Needed from the data below: all lines that contain the word "then".
== Segment start ==
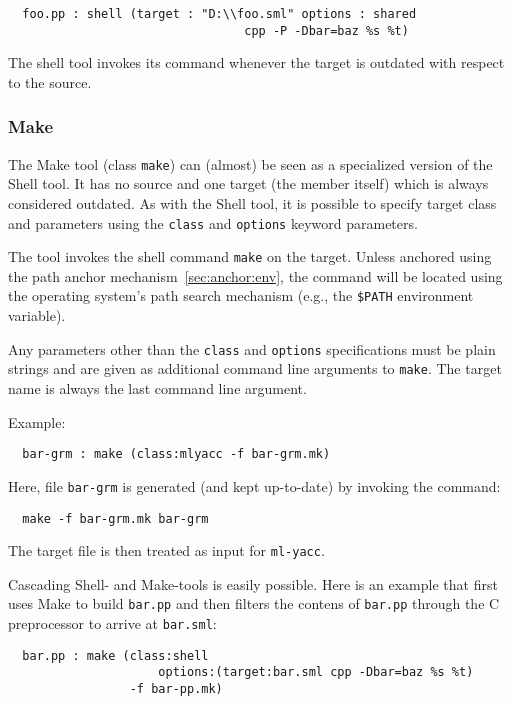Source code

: \documentclass[titlepage,letterpaper]{article}
\begin{document}
\begin{verbatim}
  foo.pp : shell (target : "D:\\foo.sml" options : shared
                                 cpp -P -Dbar=baz %s %t)
\end{verbatim}

The shell tool invokes its command whenever the target is outdated
with respect to the source.

\subsubsection{Make}

The Make tool (class {\tt make}) can (almost) be seen as a specialized
version of the Shell tool.  It has no source and one target (the
member itself) which is always considered outdated.  As with the Shell
tool, it is possible to specify target class and parameters using the
{\tt class} and {\tt options} keyword parameters.

The tool invokes the shell command {\tt make} on the target.  Unless
anchored using the path anchor mechanism~\ref{sec:anchor:env}, the
command will be located using the operating system's path search
mechanism (e.g., the {\tt \$PATH} environment variable).

Any parameters other than the {\tt class} and {\tt options}
specifications must be plain strings and are given as additional
command line arguments to {\tt make}.  The target name is always the
last command line argument.

Example:

\begin{verbatim}
  bar-grm : make (class:mlyacc -f bar-grm.mk)
\end{verbatim}

Here, file {\tt bar-grm} is generated (and kept up-to-date) by
invoking the command:
\begin{verbatim}
  make -f bar-grm.mk bar-grm
\end{verbatim}
\noindent The target file is then treated as input for {\tt ml-yacc}.

Cascading Shell- and Make-tools is easily possible.  Here is an
example that first uses Make to build {\tt bar.pp} and then filters
the contens of {\tt bar.pp} through the C preprocessor to arrive at
{\tt bar.sml}:

\begin{verbatim}
  bar.pp : make (class:shell
                     options:(target:bar.sml cpp -Dbar=baz %s %t)
                 -f bar-pp.mk)
\end{verbatim}
\end{document}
== Segment end ==
▶ _Exercise solution_:
\noindent The target file is then treated as input for {\tt ml-yacc}.
example that first uses Make to build {\tt bar.pp} and then filters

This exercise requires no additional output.